12. The method according to claim 11, wherein the detecting step
includes: extracting an average value and a variance value of the
network feature data by a time unit; performing a time series
analysis on a past observation value based on the extracted average
value of each time unit and estimating a predictive value to be
observed in the future based on a result of performing the time
series analysis; and calculating threshold values of an upper
control limit and a lower control limit based on the estimated
predictive value and a standard deviation of the predictive
value.
13. The method according to claim 11, wherein the detecting step
includes: determining existence of anomaly in flowing-in normal
traffic based on the extracted network feature data and the
calculated threshold values; and integrating results of determining
existence of anomaly in the normal traffic and detecting intrusion
according to a result of the integration.
Description
CROSS REFERENCE TO RELATED APPLICATION
[0001] The present application claims the benefit of Korean Patent
Application No. 10-2015-0013770 filed in the Korean Intellectual
Property Office on Jan. 28, 2015, the entire contents of which are
incorporated herein by reference.
BACKGROUND OF THE INVENTION
[0002] 1. Field of the Invention
[0003] The present invention relates to a technique of detecting
anomalies suspected of an attack, and particularly, to a method of
detecting anomalies suspected of an attack based on time series
statistics using network feature data.
[0004] 2. Background of the Related Art
[0005] Recently, attacking cases of an Advanced Persistent Threat
(APT) type are increasing inside and outside Korea, and damages
caused by the attacks tend to increase abruptly, and thus
techniques of detecting intrusions from outside have long been
studied in various ways.
[0006] However, recently, a large number of attacks are progressed
without directly revealing the attacks, and since some of these
attacks encrypt packets or transmit packets after adjusting the
traffic amount to avoid detection, detection of a new attack
progressed while making a detour to avoid such existing detection
methods is limited with an existing detection system based on rules
or signatures.
[0007] Recently, attacking cases of a new type, such as a newly
found zero-day attack or the like making bad use of weak points of
security, are increasing, and as one of techniques for responding
to these abruptly increasing unknown new attacks, a technique of
training features of normal traffic and determining whether or not
newly flowing-in traffic is suspected of an attack attracts
interest in the security market. However, it is difficult, by the
nature of traffic data, to distinguish normal traffic and abnormal
traffic by simply comparing the traffic data.
SUMMARY OF THE INVENTION
[0008] Therefore, the present invention has been made in view of
the above problems, and it is an object of the present invention to
provide a method of detecting anomalies suspected of an attack,
which extracts traffic feature information from network traffic,
trains through a time series analysis-based normal traffic training
model using the extracted traffic feature information, and detects
abnormal network traffic suspected of an attack based on a
detection threshold value calculated as a result of the
training.
[0009] However, the objects of the present invention are not
limited to the descriptions mentioned above, and unmentioned other
objects may be clearly understood by those skilled in the art from
the following descriptions.
[0010] To accomplish the above objects, according to one aspect of
the present invention, there is provided a method of detecting
anomalies suspected of an attack, the method including the steps
of: collecting log data and traffic data in real-time and
extracting at least one piece of preset traffic feature information
from the collected log data and traffic data; and training through
a time series analysis-based normal traffic training model using
the extracted traffic feature information, and detecting abnormal
network traffic according to a result of the training.

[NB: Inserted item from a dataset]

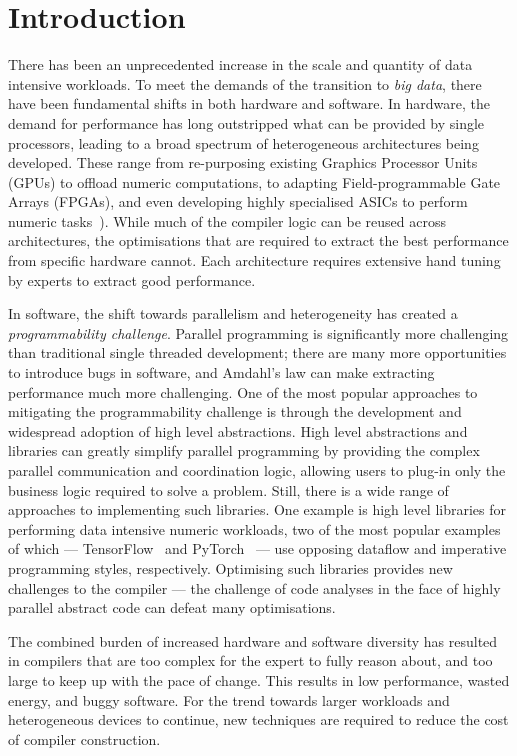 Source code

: \chapter{Introduction}

There has been an unprecedented increase in the scale and quantity of data intensive workloads. To meet the demands of the transition to \emph{big data}, there have been fundamental shifts in both hardware and software. In hardware, the demand for performance has long outstripped what can be provided by single processors, leading to a broad spectrum of heterogeneous architectures being developed. These range from re-purposing existing Graphics Processor Units (GPUs) to offload numeric computations, to adapting Field-programmable Gate Arrays (FPGAs), and even developing highly specialised ASICs to perform numeric tasks~\cite{Misra2010,Jouppi2017}). While much of the compiler logic can be reused across architectures, the optimisations that are required to extract the best performance from specific hardware cannot. Each architecture requires extensive hand tuning by experts to extract good performance.

In software, the shift towards parallelism and heterogeneity has created a \emph{programmability challenge}. Parallel programming is significantly more challenging than traditional single threaded development; there are many more opportunities to introduce bugs in software, and Amdahl's law can make extracting performance much more challenging. One of the most popular approaches to mitigating the programmability challenge is through the development and widespread adoption of high level abstractions. High level abstractions and libraries can greatly simplify parallel programming by providing the complex parallel communication and coordination logic, allowing users to plug-in only the business logic required to solve a problem. Still, there is a wide range of approaches to implementing such libraries. One example is high level libraries for performing data intensive numeric workloads, two of the most popular examples of which --- TensorFlow~\cite{Abadi} and PyTorch~\cite{Paszke2017} --- use opposing dataflow and imperative programming styles, respectively. Optimising such libraries provides new challenges to the compiler --- the challenge of code analyses in the face of highly parallel abstract code can defeat many optimisations.

The combined burden of increased hardware and software diversity has resulted in compilers that are too complex for the expert to fully reason about, and too large to keep up with the pace of change. This results in low performance, wasted energy, and buggy software. For the trend towards larger workloads and heterogeneous devices to continue, new techniques are required to reduce the cost of compiler construction.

[0011] Preferably, when the time series analysis-based normal
traffic training model is used, the detecting step includes:
calculating a detection threshold value of each user based on the
extracted feature value of network time series data of each user
IP; and detecting the abnormal network traffic based on the
calculated detection threshold value of each user.
[0012] Preferably, the detecting step includes: extracting an
average value and a variance value of the network feature data by a
time unit; performing a time series analysis on a past observation
value based on the extracted average value of each time unit and
estimating a predictive value to be observed in the future based on
a result of performing the time series analysis; and calculating
threshold values of an upper control limit and a lower control
limit based on the estimated predictive value and a standard
deviation of the predictive value.
[0013] Preferably, the detecting step includes obtaining the
predictive value using mathematical expression
Z.sub.t=.lamda.x.sub.t+(1-.lamda.)Z.sub.t-1, 0<.lamda.<1, and
here, .lamda. denotes a weighing factor of the predictive value,
and x denotes feature information (observation value) extracted in
each time zone.
[0014] Preferably, the detecting step includes obtaining .lamda.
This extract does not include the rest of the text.